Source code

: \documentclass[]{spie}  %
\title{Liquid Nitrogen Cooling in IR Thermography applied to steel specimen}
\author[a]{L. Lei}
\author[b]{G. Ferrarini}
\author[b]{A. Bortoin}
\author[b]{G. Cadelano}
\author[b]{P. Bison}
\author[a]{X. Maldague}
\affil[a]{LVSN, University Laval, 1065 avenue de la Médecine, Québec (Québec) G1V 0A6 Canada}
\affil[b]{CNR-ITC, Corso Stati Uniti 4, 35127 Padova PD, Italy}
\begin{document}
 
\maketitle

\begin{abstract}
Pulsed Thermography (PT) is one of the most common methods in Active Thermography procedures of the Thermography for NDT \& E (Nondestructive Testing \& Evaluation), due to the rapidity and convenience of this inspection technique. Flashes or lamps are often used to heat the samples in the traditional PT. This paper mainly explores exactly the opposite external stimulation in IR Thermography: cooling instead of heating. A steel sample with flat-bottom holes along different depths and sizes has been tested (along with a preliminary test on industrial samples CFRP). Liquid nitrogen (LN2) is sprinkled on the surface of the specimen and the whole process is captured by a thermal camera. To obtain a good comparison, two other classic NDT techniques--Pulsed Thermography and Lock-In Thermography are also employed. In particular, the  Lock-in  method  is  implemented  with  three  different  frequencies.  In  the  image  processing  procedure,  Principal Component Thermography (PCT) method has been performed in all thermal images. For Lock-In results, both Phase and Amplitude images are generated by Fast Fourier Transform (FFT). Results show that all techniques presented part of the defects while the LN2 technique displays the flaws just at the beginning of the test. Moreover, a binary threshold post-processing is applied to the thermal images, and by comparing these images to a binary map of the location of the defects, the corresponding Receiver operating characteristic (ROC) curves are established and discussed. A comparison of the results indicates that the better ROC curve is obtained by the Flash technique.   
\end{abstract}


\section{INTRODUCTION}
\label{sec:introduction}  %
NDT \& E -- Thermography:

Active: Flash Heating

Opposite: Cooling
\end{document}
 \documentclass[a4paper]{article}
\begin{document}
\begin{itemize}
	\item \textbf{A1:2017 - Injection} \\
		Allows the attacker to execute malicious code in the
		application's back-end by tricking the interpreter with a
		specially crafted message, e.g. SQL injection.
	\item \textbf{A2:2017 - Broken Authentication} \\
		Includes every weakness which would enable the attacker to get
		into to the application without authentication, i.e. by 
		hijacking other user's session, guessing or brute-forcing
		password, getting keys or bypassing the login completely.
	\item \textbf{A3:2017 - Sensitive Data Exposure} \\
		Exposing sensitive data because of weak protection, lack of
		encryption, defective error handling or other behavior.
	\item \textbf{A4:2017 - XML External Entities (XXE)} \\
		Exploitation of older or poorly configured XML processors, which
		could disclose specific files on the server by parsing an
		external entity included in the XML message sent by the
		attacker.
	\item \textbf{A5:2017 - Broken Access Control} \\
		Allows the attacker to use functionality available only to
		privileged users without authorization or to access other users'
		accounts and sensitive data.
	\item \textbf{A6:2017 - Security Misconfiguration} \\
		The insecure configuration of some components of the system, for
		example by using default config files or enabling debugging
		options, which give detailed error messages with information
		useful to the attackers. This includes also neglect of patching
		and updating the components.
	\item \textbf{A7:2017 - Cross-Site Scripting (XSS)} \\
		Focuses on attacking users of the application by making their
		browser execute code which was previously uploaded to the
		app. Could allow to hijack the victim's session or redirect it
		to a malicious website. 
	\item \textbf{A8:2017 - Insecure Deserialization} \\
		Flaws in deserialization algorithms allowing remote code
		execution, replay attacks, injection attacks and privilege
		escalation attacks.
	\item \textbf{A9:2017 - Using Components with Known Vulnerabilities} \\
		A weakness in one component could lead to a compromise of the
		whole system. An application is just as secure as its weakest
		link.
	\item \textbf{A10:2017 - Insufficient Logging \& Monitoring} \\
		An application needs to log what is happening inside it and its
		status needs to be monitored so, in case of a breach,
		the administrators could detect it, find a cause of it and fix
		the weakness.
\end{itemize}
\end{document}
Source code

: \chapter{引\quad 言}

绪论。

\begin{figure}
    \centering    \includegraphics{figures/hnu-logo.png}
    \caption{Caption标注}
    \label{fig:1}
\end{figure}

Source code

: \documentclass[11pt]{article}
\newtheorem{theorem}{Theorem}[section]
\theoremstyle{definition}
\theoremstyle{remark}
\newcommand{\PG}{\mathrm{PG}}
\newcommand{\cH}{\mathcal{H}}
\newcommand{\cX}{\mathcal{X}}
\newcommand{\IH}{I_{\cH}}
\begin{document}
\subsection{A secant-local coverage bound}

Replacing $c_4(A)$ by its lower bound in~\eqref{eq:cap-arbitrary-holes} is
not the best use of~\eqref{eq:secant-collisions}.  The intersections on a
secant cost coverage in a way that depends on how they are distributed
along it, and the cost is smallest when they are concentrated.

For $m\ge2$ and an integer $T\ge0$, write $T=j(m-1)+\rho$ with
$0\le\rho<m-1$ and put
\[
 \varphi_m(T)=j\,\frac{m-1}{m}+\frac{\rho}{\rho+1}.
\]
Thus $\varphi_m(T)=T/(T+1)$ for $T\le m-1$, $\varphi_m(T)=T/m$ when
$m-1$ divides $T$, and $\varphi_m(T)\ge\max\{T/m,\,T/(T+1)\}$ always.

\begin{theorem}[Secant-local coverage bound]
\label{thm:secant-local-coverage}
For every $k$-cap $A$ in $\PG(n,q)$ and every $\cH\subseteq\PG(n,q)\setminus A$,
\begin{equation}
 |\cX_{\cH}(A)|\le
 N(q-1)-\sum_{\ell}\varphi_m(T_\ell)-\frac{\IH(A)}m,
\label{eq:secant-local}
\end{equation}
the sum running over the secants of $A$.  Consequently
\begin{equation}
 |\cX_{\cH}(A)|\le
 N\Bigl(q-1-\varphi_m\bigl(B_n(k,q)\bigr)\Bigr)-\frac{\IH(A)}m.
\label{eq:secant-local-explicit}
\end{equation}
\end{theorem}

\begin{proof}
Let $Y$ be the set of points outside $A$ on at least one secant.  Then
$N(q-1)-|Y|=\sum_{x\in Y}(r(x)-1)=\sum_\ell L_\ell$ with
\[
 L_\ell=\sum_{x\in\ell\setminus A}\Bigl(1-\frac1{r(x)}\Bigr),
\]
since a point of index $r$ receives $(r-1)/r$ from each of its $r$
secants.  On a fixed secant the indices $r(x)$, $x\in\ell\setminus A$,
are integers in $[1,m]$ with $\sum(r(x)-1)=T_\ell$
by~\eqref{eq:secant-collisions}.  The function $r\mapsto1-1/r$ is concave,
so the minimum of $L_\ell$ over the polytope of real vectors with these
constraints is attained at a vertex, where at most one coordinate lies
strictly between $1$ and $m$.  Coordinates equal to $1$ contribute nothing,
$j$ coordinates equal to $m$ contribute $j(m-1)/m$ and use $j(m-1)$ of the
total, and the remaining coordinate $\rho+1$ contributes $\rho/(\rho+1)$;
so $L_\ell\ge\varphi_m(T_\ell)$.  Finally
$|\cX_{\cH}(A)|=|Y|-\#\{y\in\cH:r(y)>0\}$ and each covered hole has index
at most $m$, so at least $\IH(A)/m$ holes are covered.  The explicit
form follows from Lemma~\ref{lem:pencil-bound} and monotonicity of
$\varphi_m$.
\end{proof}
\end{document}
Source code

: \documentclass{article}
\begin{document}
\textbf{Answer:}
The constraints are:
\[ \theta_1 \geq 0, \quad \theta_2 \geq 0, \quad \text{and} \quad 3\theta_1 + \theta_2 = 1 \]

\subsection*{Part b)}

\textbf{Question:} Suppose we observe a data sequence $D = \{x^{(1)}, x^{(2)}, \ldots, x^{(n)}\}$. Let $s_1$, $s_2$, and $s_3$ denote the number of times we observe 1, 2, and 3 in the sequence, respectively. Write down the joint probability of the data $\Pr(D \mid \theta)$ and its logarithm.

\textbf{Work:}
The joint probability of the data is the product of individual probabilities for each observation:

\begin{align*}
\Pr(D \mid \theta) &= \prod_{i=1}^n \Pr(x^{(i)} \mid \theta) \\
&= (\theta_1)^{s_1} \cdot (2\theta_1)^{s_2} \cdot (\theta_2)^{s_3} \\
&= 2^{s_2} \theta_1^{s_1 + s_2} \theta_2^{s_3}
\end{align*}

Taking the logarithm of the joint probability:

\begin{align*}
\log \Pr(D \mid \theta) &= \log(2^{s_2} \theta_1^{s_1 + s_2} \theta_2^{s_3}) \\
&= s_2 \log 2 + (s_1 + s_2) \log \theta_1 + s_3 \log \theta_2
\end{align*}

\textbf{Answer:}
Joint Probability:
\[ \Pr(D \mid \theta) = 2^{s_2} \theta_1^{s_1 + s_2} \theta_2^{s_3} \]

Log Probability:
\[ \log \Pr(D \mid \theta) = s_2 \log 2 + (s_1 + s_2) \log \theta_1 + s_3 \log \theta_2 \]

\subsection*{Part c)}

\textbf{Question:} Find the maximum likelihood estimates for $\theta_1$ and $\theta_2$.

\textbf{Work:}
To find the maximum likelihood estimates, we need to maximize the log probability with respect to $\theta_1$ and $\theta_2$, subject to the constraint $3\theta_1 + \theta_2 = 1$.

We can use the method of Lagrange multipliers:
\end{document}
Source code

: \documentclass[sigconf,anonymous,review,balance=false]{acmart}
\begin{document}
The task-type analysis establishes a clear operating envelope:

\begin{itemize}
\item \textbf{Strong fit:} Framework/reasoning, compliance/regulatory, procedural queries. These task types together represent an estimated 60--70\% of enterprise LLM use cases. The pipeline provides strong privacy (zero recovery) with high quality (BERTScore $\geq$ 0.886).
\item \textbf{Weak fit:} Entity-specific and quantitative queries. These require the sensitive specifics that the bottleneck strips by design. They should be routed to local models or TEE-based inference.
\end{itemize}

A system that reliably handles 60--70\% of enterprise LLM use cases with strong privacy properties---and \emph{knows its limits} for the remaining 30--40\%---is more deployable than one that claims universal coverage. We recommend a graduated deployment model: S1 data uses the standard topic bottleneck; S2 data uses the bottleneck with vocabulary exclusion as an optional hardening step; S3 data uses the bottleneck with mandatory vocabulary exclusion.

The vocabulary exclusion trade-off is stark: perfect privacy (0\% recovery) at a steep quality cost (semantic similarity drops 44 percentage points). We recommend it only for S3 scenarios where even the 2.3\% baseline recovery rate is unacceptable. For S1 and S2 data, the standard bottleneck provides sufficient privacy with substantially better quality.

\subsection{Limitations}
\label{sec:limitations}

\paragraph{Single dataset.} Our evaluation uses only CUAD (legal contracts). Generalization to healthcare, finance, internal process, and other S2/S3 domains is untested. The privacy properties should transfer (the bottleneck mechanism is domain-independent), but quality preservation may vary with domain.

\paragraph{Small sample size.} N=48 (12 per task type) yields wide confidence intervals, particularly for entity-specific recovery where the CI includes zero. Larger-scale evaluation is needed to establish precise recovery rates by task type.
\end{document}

────

### PROBLEM STATEMENT
Select and copy each line from the data that includes the word "malicious".

### ANSWER TO THIS PROBLEM
		Allows the attacker to execute malicious code in the
		to a malicious website. 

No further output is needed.